_What needs to be done:_ Each entry should be printed exactly, with its images omitted.
##### Recorded information
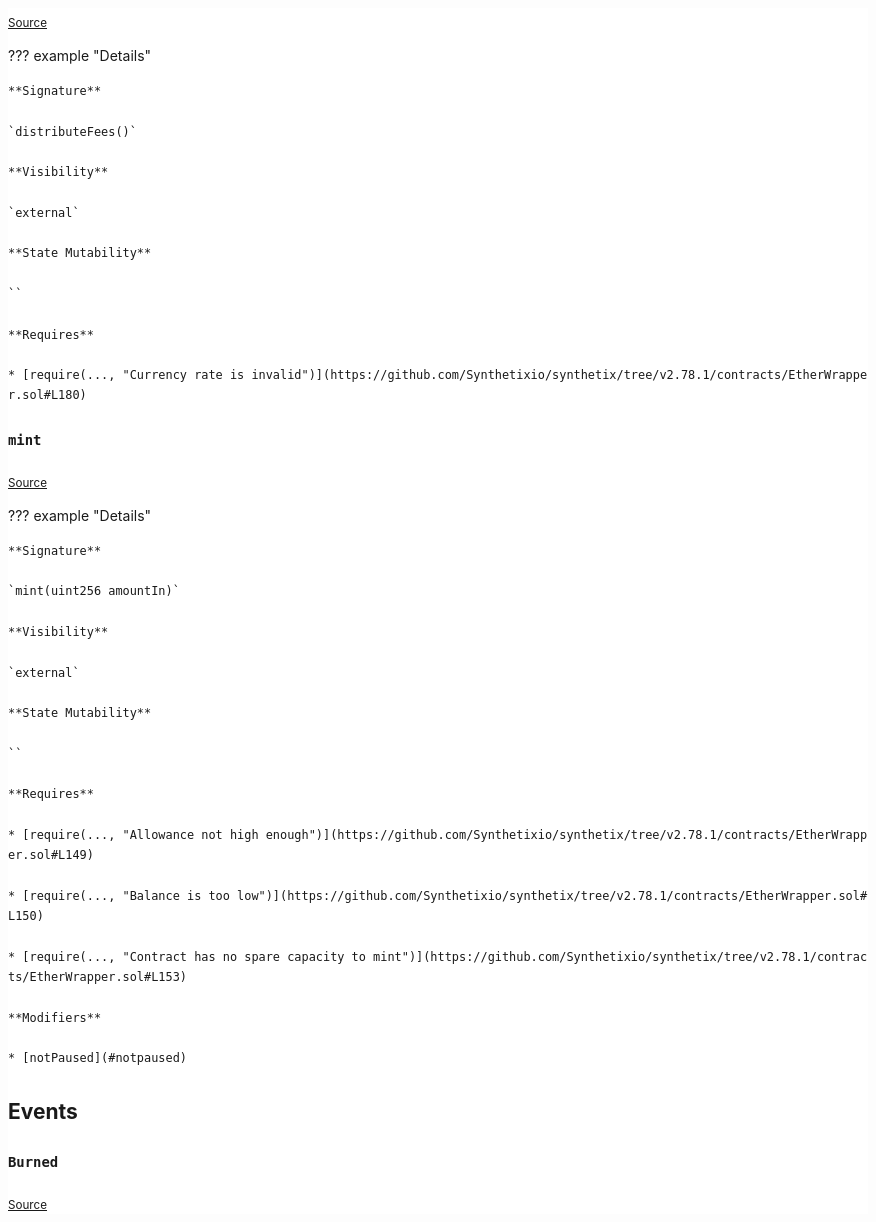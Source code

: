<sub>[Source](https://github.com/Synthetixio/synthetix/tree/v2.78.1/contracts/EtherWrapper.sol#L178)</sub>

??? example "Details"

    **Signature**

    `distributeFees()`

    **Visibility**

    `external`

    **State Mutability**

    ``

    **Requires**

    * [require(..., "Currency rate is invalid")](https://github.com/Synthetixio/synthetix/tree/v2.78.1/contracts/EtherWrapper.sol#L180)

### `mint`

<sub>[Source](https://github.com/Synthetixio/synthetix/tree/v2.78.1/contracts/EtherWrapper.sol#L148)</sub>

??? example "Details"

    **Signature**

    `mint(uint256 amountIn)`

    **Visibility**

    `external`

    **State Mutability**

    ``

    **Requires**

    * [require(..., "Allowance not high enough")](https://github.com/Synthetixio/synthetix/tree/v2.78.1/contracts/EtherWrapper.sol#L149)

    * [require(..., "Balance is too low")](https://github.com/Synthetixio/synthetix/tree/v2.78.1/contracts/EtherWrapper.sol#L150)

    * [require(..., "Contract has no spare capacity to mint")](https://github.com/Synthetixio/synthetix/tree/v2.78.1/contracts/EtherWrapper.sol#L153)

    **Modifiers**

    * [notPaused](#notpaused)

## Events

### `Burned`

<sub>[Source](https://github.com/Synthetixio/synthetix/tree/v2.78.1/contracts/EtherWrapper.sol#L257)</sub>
##########
_Written answer:_
Source code

:<sub>[Source](https://github.com/Synthetixio/synthetix/tree/v2.78.1/contracts/EtherWrapper.sol#L178)</sub>

??? example "Details"

    **Signature**

    `distributeFees()`

    **Visibility**

    `external`

    **State Mutability**

    ``

    **Requires**

    * [require(..., "Currency rate is invalid")](https://github.com/Synthetixio/synthetix/tree/v2.78.1/contracts/EtherWrapper.sol#L180)

### `mint`

<sub>[Source](https://github.com/Synthetixio/synthetix/tree/v2.78.1/contracts/EtherWrapper.sol#L148)</sub>

??? example "Details"

    **Signature**

    `mint(uint256 amountIn)`

    **Visibility**

    `external`

    **State Mutability**

    ``

    **Requires**

    * [require(..., "Allowance not high enough")](https://github.com/Synthetixio/synthetix/tree/v2.78.1/contracts/EtherWrapper.sol#L149)

    * [require(..., "Balance is too low")](https://github.com/Synthetixio/synthetix/tree/v2.78.1/contracts/EtherWrapper.sol#L150)

    * [require(..., "Contract has no spare capacity to mint")](https://github.com/Synthetixio/synthetix/tree/v2.78.1/contracts/EtherWrapper.sol#L153)

    **Modifiers**

    * [notPaused](#notpaused)

## Events

### `Burned`

<sub>[Source](https://github.com/Synthetixio/synthetix/tree/v2.78.1/contracts/EtherWrapper.sol#L257)</sub>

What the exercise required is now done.